[Exercise]:
Repeat only the lines below from the one containing "The two peaks" through the one containing "peaks. For the", inclusive, exactly as written.

[Exercise material]:
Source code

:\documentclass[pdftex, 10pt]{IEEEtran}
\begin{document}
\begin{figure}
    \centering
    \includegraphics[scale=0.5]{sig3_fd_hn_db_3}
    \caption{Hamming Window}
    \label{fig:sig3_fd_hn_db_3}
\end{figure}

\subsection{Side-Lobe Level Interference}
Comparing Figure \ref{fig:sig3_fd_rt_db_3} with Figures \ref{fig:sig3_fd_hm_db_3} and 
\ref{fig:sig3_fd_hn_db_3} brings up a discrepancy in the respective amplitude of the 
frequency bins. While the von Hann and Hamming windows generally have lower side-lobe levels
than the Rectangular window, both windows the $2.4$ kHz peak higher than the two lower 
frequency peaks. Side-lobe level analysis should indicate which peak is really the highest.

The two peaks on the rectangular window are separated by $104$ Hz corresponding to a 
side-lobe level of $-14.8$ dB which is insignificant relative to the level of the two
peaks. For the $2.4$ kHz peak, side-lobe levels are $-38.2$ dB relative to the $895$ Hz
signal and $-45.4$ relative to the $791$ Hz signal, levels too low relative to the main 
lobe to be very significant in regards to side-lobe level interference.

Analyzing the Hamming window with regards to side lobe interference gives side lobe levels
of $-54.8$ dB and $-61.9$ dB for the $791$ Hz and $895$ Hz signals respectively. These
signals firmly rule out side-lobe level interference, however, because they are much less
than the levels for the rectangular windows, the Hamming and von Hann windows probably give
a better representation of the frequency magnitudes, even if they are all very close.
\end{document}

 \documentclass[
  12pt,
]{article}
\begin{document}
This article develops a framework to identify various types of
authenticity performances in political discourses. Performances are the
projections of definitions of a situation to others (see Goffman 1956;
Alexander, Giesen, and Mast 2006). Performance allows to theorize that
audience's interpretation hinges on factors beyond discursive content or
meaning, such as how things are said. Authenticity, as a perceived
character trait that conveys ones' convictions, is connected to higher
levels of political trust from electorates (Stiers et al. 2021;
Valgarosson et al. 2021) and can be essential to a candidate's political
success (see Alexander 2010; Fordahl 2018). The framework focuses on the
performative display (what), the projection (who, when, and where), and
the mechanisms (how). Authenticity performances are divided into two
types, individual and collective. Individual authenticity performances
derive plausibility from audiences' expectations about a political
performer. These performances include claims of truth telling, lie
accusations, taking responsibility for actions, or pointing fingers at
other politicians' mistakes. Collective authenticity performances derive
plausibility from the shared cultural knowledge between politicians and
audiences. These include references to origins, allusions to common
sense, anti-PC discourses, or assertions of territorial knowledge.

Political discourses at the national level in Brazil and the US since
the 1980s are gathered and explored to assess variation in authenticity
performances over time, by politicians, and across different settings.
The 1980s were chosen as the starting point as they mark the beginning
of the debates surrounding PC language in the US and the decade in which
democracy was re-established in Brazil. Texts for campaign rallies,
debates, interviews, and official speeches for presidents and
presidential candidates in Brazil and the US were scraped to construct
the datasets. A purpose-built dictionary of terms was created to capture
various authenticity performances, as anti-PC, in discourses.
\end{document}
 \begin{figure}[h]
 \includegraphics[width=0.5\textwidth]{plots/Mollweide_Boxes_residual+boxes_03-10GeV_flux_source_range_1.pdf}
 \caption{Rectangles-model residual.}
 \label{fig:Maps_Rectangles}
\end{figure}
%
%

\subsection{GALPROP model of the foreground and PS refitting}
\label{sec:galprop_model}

[Worked solution]:
The two peaks on the rectangular window are separated by $104$ Hz corresponding to a 
side-lobe level of $-14.8$ dB which is insignificant relative to the level of the two
peaks. For the $2.4$ kHz peak, side-lobe levels are $-38.2$ dB relative to the $895$ Hz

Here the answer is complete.